World War II rape survivor and human rights activist Jan Ruff-O'Herne has died in Adelaide aged 96.
Ms Ruff-O'Herne was one of the so-called "comfort women" who were repeatedly raped and beaten by occupying Japanese soldiers after the invasion of Indonesia.
"Her story of survival is a tribute to her strength and courage, and she will be sorely missed not only here in South Australia, but around the world," SA Attorney-General Vickie Chapman said on Tuesday.
Ms Ruff-O'Herne died on Monday surrounded by her family.
She famously broke decades of silence in 1992 and told her story after being moved by the plight of Korean War rape victims as they made appeals for justice.
In 1994 she published a memoir which documented her struggles and then in 2007 Ms Ruff-O'Herne went to Washington to give testimony before a US congressional panel.
The panel overwhelmingly endorsed a resolution urging Japan to apologise for coercing the women to work as sex slaves during the war.
Ms Chapman said Ms Ruff-O'Herne had worked determinedly for decades to support the plight of all "comfort women" and for the protection of women in war and armed conflict.
"I have always admired her extraordinary capacity to forgive and her preparedness to break her silence and to tell the world of her suffering in the hope that it will assist future generations to protect the women and children of today and of the future," she said.

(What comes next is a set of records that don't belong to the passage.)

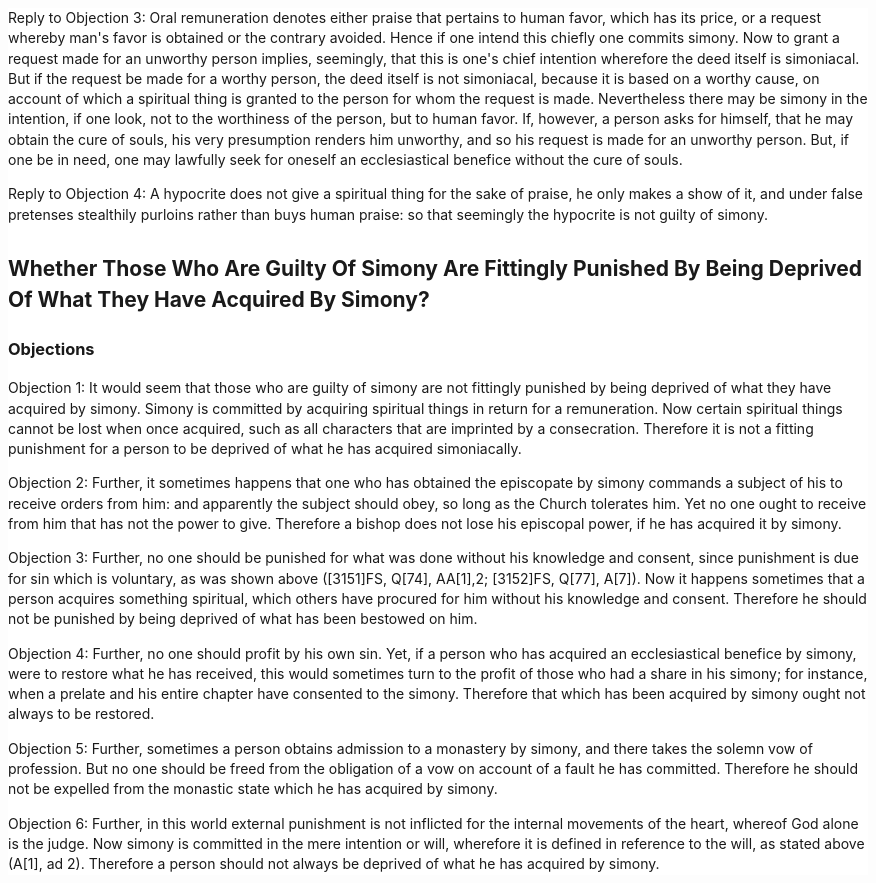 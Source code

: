 Reply to Objection 3: Oral remuneration denotes either praise that pertains to human favor, which has its price, or a request whereby man's favor is obtained or the contrary avoided. Hence if one intend this chiefly one commits simony. Now to grant a request made for an unworthy person implies, seemingly, that this is one's chief intention wherefore the deed itself is simoniacal. But if the request be made for a worthy person, the deed itself is not simoniacal, because it is based on a worthy cause, on account of which a spiritual thing is granted to the person for whom the request is made. Nevertheless there may be simony in the intention, if one look, not to the worthiness of the person, but to human favor. If, however, a person asks for himself, that he may obtain the cure of souls, his very presumption renders him unworthy, and so his request is made for an unworthy person. But, if one be in need, one may lawfully seek for oneself an ecclesiastical benefice without the cure of souls.

Reply to Objection 4: A hypocrite does not give a spiritual thing for the sake of praise, he only makes a show of it, and under false pretenses stealthily purloins rather than buys human praise: so that seemingly the hypocrite is not guilty of simony.
## Whether Those Who Are Guilty Of Simony Are Fittingly Punished By Being Deprived Of What They Have Acquired By Simony?

### Objections

Objection 1: It would seem that those who are guilty of simony are not fittingly punished by being deprived of what they have acquired by simony. Simony is committed by acquiring spiritual things in return for a remuneration. Now certain spiritual things cannot be lost when once acquired, such as all characters that are imprinted by a consecration. Therefore it is not a fitting punishment for a person to be deprived of what he has acquired simoniacally.

Objection 2: Further, it sometimes happens that one who has obtained the episcopate by simony commands a subject of his to receive orders from him: and apparently the subject should obey, so long as the Church tolerates him. Yet no one ought to receive from him that has not the power to give. Therefore a bishop does not lose his episcopal power, if he has acquired it by simony.

Objection 3: Further, no one should be punished for what was done without his knowledge and consent, since punishment is due for sin which is voluntary, as was shown above ([3151]FS, Q[74], AA[1],2; [3152]FS, Q[77], A[7]). Now it happens sometimes that a person acquires something spiritual, which others have procured for him without his knowledge and consent. Therefore he should not be punished by being deprived of what has been bestowed on him.

Objection 4: Further, no one should profit by his own sin. Yet, if a person who has acquired an ecclesiastical benefice by simony, were to restore what he has received, this would sometimes turn to the profit of those who had a share in his simony; for instance, when a prelate and his entire chapter have consented to the simony. Therefore that which has been acquired by simony ought not always to be restored.

Objection 5: Further, sometimes a person obtains admission to a monastery by simony, and there takes the solemn vow of profession. But no one should be freed from the obligation of a vow on account of a fault he has committed. Therefore he should not be expelled from the monastic state which he has acquired by simony.

Objection 6: Further, in this world external punishment is not inflicted for the internal movements of the heart, whereof God alone is the judge. Now simony is committed in the mere intention or will, wherefore it is defined in reference to the will, as stated above (A[1], ad 2). Therefore a person should not always be deprived of what he has acquired by simony.
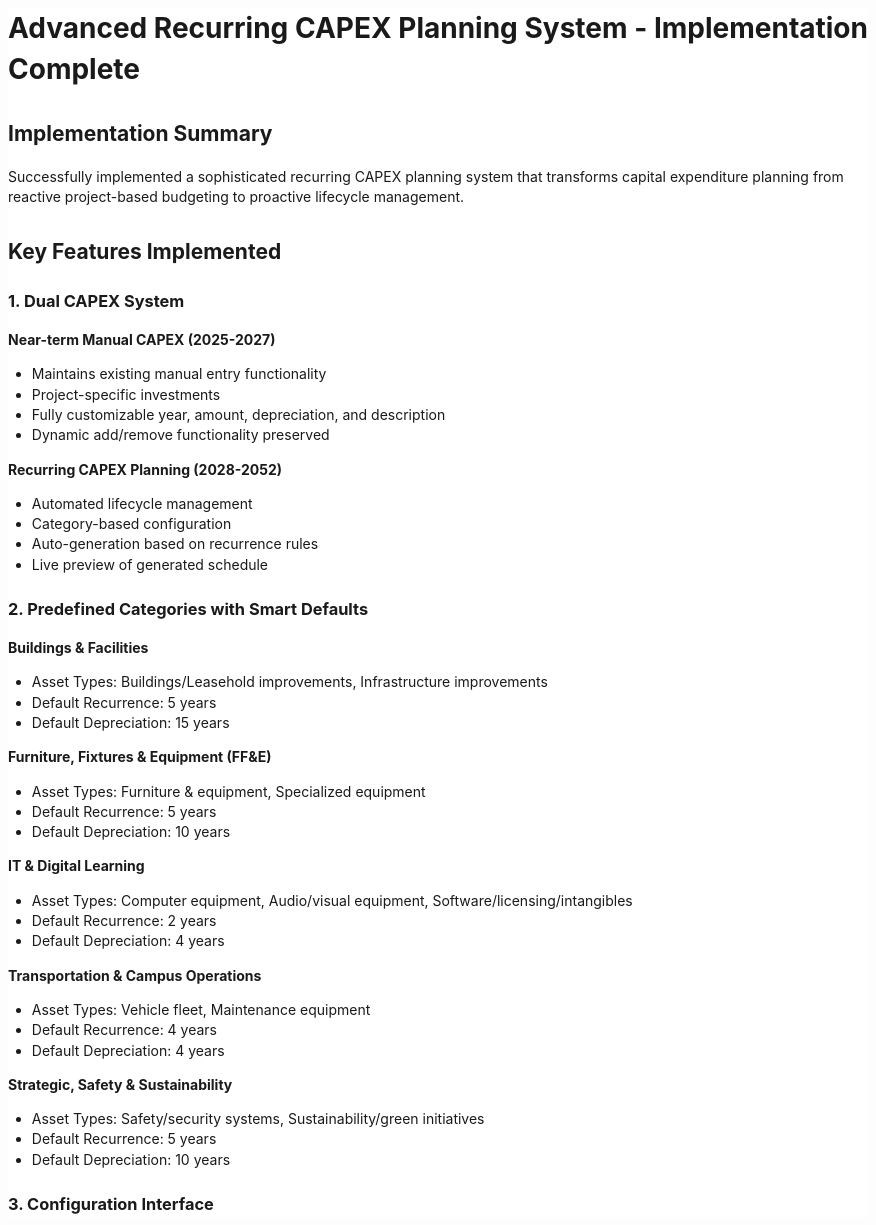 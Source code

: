 # Advanced Recurring CAPEX Planning System - Implementation Complete

## Implementation Summary

Successfully implemented a sophisticated recurring CAPEX planning system that transforms capital expenditure planning from reactive project-based budgeting to proactive lifecycle management.

## Key Features Implemented

### 1. Dual CAPEX System

**Near-term Manual CAPEX (2025-2027)**
- Maintains existing manual entry functionality
- Project-specific investments
- Fully customizable year, amount, depreciation, and description
- Dynamic add/remove functionality preserved

**Recurring CAPEX Planning (2028-2052)**
- Automated lifecycle management
- Category-based configuration
- Auto-generation based on recurrence rules
- Live preview of generated schedule

### 2. Predefined Categories with Smart Defaults

**Buildings & Facilities**
- Asset Types: Buildings/Leasehold improvements, Infrastructure improvements
- Default Recurrence: 5 years
- Default Depreciation: 15 years

**Furniture, Fixtures & Equipment (FF&E)**
- Asset Types: Furniture & equipment, Specialized equipment
- Default Recurrence: 5 years
- Default Depreciation: 10 years

**IT & Digital Learning**
- Asset Types: Computer equipment, Audio/visual equipment, Software/licensing/intangibles
- Default Recurrence: 2 years
- Default Depreciation: 4 years

**Transportation & Campus Operations**
- Asset Types: Vehicle fleet, Maintenance equipment
- Default Recurrence: 4 years
- Default Depreciation: 4 years

**Strategic, Safety & Sustainability**
- Asset Types: Safety/security systems, Sustainability/green initiatives
- Default Recurrence: 5 years
- Default Depreciation: 10 years

### 3. Configuration Interface
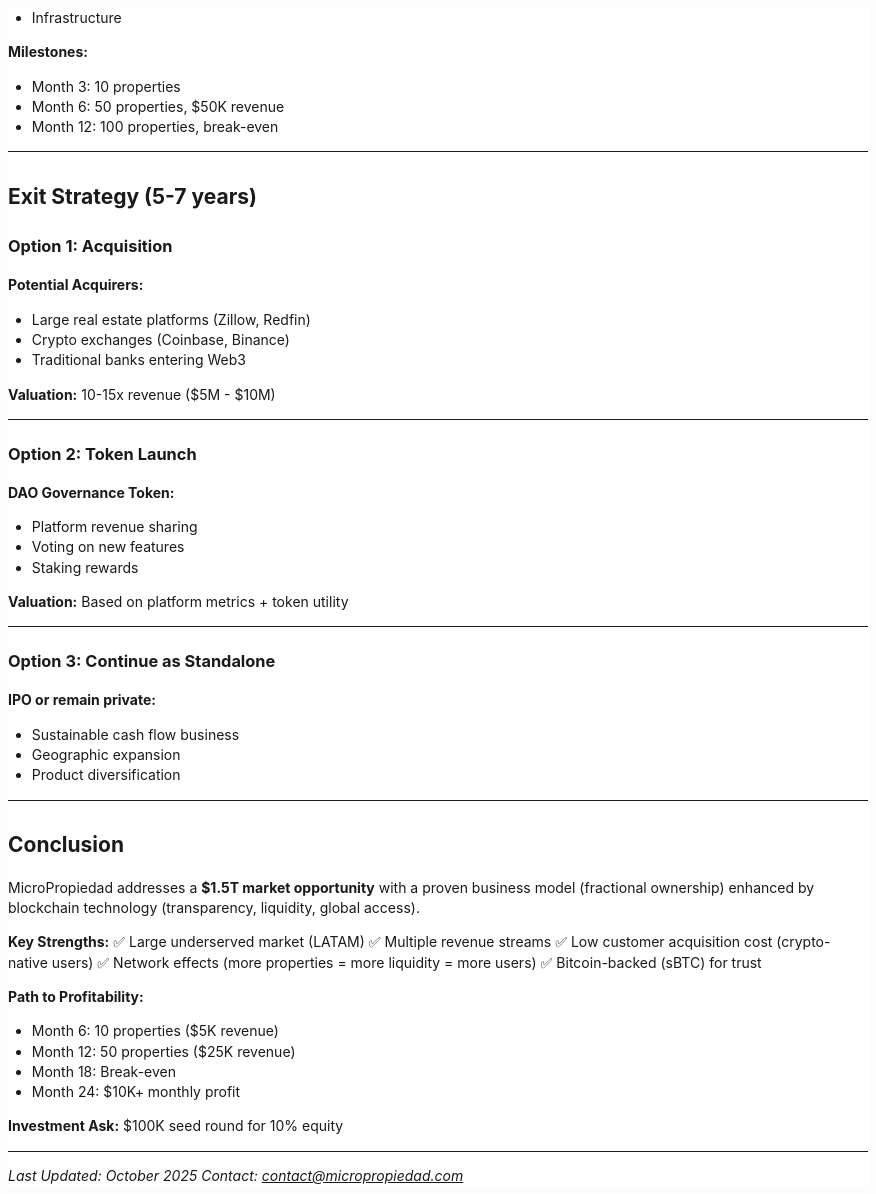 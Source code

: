   - Infrastructure

**Milestones:**
- Month 3: 10 properties
- Month 6: 50 properties, $50K revenue
- Month 12: 100 properties, break-even

---

## Exit Strategy (5-7 years)

### Option 1: Acquisition
**Potential Acquirers:**
- Large real estate platforms (Zillow, Redfin)
- Crypto exchanges (Coinbase, Binance)
- Traditional banks entering Web3

**Valuation:** 10-15x revenue ($5M - $10M)

---

### Option 2: Token Launch
**DAO Governance Token:**
- Platform revenue sharing
- Voting on new features
- Staking rewards

**Valuation:** Based on platform metrics + token utility

---

### Option 3: Continue as Standalone
**IPO or remain private:**
- Sustainable cash flow business
- Geographic expansion
- Product diversification

---

## Conclusion

MicroPropiedad addresses a **$1.5T market opportunity** with a proven business model (fractional ownership) enhanced by blockchain technology (transparency, liquidity, global access).

**Key Strengths:**
✅ Large underserved market (LATAM)
✅ Multiple revenue streams
✅ Low customer acquisition cost (crypto-native users)
✅ Network effects (more properties = more liquidity = more users)
✅ Bitcoin-backed (sBTC) for trust

**Path to Profitability:**
- Month 6: 10 properties ($5K revenue)
- Month 12: 50 properties ($25K revenue)
- Month 18: Break-even
- Month 24: $10K+ monthly profit

**Investment Ask:** $100K seed round for 10% equity

---

*Last Updated: October 2025*
*Contact: contact@micropropiedad.com*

"She has worked with the Human Rights Commission, International Red Cross, and Amnesty International, speaking in Australia, New Zealand, Japan, the US and UK, the Netherlands and many other countries, sharing her incredible story."
Ms Ruff-O'Herne was made an Officer in the Order of Australia in 2002 and in 2004 received a centenary medal from Prime Minister John Howard for her contribution to Australian society.